The annual cost of cyber crime to the global economy is already estimated to be $400 billion – and is constantly on the rise. According to AIG’s Noel Condon, this is an area that is evolving very quickly, and it makes pricing risk extremely challenging.
“When it comes to cyber insurance, we generally think about hacking and we can take care of that,” Condon says. “But we’re also now receiving more requests for coverage of socially engineered crime. Stories about experienced business people being taken advantage of by criminals playing the long game are on the rise.
“How do you insure for that? These are the type of challenges we’re dealing with. It goes back to the world being more connected than it’s ever been before and people trusting the devices they use.”
Consumers still value expertise and brokers can cut through the ocean of information and deliver the right solution.
And then we’ve got to consider that there will be risks that we haven’t even considered yet.
“Even today the internet is driving businesses such as Uber and Airbnb, which have sprung up from nowhere and changed the landscape,” Allianz’s Sascha Hunt says.
“Was the insurance industry ready to support these new customers? Not really. We are playing catch up, but consumers will want us to be ready to provide them with insurance and manage their claims in the same way they will be living their lives.”
The challenge for the insurance industry is to be ready to deal with this change and recognise that the power lies with the consumer. Sascha Hunt foresees that insurers will need to have closer and more personal relationships with individual customers.
“We will have access to much more detail about their lives, which will make individual risk pricing a much more real thing,” she says. “Brokers will need to think about where they can add value in a more direct digital world. They will need to think about what type of advice a policyholder who is connected to every possible data source might need.”
Even in a world where consumers look to Google for quick answers, Hunt believes there is still a role for brokers. “Consumers still value expertise and brokers can cut through the ocean of information and deliver the right solution,” Hunt says.
The chance for insurers to harness IoT data to provide new ways of providing a better, personal experience for individuals isn’t lost on QBE’s Steve Raynor, either.
“For insurers, doing business relies heavily on the sophisticated modelling of data through actuarial risk analysis, so the information that the IoT will bring represents the Holy Grail for underwriting data,” he says.
“IoT will provide new and exciting ways for our industry to connect and engage with customers and make the process of understanding, communicating and managing risk more intuitive and relevant to customers’ needs. The potential to radically change the experience of our customers in new ways is hugely exciting.”

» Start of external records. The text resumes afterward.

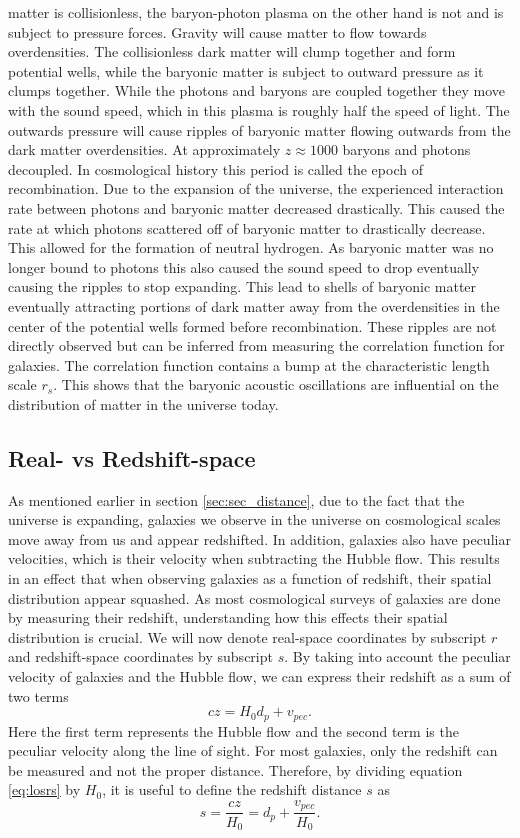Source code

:matter is collisionless, the baryon-photon plasma on the other hand is not and
is subject to pressure forces. Gravity will cause matter to flow towards
overdensities. The collisionless dark matter will clump together and form
potential wells, while the baryonic matter is subject to outward pressure as it clumps
together. While the photons and baryons are coupled together they move with the
sound speed, which in this plasma is roughly half the speed of light. The
outwards pressure will cause ripples of baryonic matter flowing outwards from the
dark matter overdensities. At approximately $z\approx 1000$ baryons and photons
decoupled. In cosmological history this period is called the epoch of
recombination. Due to the expansion of the universe, the experienced interaction rate between
photons and baryonic matter decreased drastically. This caused the
rate at which photons scattered off of baryonic matter to drastically decrease. This allowed for the formation of neutral hydrogen.
As baryonic matter was no longer bound to photons this also caused the sound
speed to drop eventually causing the ripples to stop expanding. This lead to
shells of baryonic matter eventually attracting
portions of dark matter away from the overdensities in the center of the
potential wells formed before recombination. These ripples are not directly
observed but can be inferred from measuring the correlation function for
galaxies. The correlation function contains a bump at the characteristic length
scale $r_s$. This shows that the baryonic acoustic oscillations are influential on the distribution of
matter in the universe today.

\subsection{Real- vs Redshift-space}
As mentioned earlier in section \ref{sec:sec_distance}, due to the fact that the
universe is expanding, galaxies we observe in the universe on cosmological scales
move away from us and appear redshifted. In addition, galaxies also have peculiar
velocities, which is their velocity when subtracting the Hubble flow. This results in an effect that when observing galaxies
as a function of redshift, their spatial distribution appear squashed. As most
cosmological surveys of galaxies are done by measuring their redshift,
understanding how this effects their spatial distribution is crucial.
We will now denote real-space coordinates by subscript $r$ and redshift-space
coordinates by subscript $s$. By taking into account the peculiar velocity of
galaxies and the Hubble flow, we can express their redshift as a sum of two
terms
\begin{equation}\label{eq:losrs}
    cz=H_0d_p+v_{pec}.
\end{equation}
Here the first term represents the Hubble flow and the second term is the
peculiar velocity along the line of sight. For most galaxies, only the redshift
can be measured and not the proper distance. Therefore, by dividing equation
\ref{eq:losrs} by $H_0$, it is useful to define
the redshift distance $s$ as
\begin{equation}
    s = \frac{cz}{H_0}=d_p+\frac{v_{pec}}{H_0}.
\end{equation}
\\

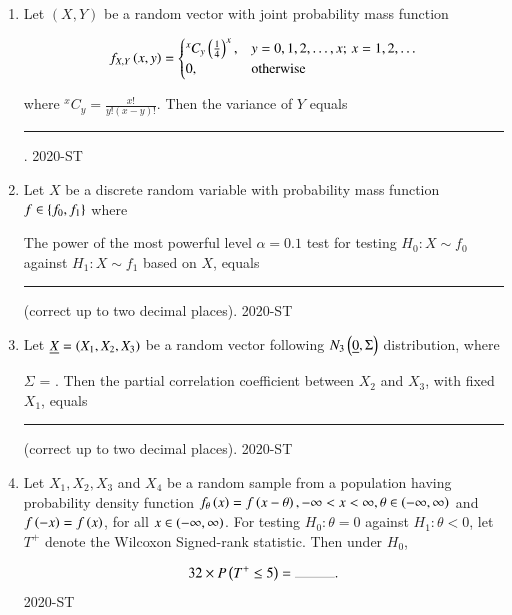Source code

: \documentclass[journal,12pt,onecolumn]{IEEEtran}
\theoremstyle{remark}
\begin{document}
\begin{enumerate}
\item Let $ (X, Y) $ be a random vector with joint probability mass function

\begin{align*}
f_{X,Y}\left(x,y\right) = 
\begin{cases} 
{}^x C_y \left( \frac{1}{4} \right)^x, & y = 0, 1, 2, \ldots, x; \, x = 1, 2, \ldots \\
0, & \text{otherwise}
\end{cases}
\end{align*}

where $ {}^x C_y = \frac{x!}{y!(x - y)!} $. Then the variance of $ Y $ equals \rule{1cm}{0.2pt}.
\hfill{2020-ST}


\item Let $X$ be a discrete random variable with probability mass function $f \in \left\{f_0, f_1\right\}$ where
	\begin{table}[ht]
		\centering
		
	\end{table}
      The power of the most powerful level $\alpha = 0.1$ test for testing $
	H_0 : X \sim f_0$ against $H_1 : X \sim f_1$ based on $X$, equals \rule{1cm}{0.2pt} (correct up to two decimal places).
\hfill{2020-ST}


\item Let $ \underline{X} = \left(X_1, X_2, X_3\right) $ be a random vector following $ N_{3}\left(\underline{0}, \Sigma\right) $ distribution, where


$\Sigma$ = . Then the partial correlation coefficient between $ X_2 $ and $ X_3 $, with fixed $ X_1 $, equals \rule{1cm}{0.2pt} (correct up to two decimal places).
\hfill{2020-ST}


\item Let $ X_1, X_2, X_3 $ and $ X_4 $ be a random sample from a population having probability density function $ f_\theta\left(x\right) = f\left(x - \theta\right), -\infty < x < \infty, \theta \in \left(-\infty, \infty\right) $ and $ f\left(-x\right) = f\left(x\right) $, for all $ x \in \left(-\infty, \infty\right) $. For testing $ H_0 : \theta = 0 $ against $ H_1 : \theta < 0 $, let $ T^+ $ denote the Wilcoxon Signed-rank statistic. Then under $ H_0 $,

	\begin{align*}
		32 \times P\brak{T^+ \leq 5} = \rule{1cm}{0.2pt}.
	\end{align*}
\hfill{2020-ST}



\end{enumerate}
\end{document}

It’s an exciting time to be alive and it’s an exciting time to be in the insurance business.
The true potential of the IoT for insurance is not yet know, but according to Tego’s Eric Lowenstein, the one unifying theme is opportunity – and data will be the key.
“The future success of the industry lies in whether we can combine traditional underwriting methodologies and adapt the data that the IoT can provide. Smart industry players will be open to the disruption caused by the IoT and adapt to the demands that come from consumers and competition alike,” he says.
Noel Condon of AIG believes the best is yet to come for the industry. “I think people look at the insurance business from a distance and think it’s boring, but we’re enthusiastic about innovating and ready for the challenges that IoT is throwing our way,” he says.
“It’s an exciting time to be alive and it’s an exciting time to be in the insurance business.”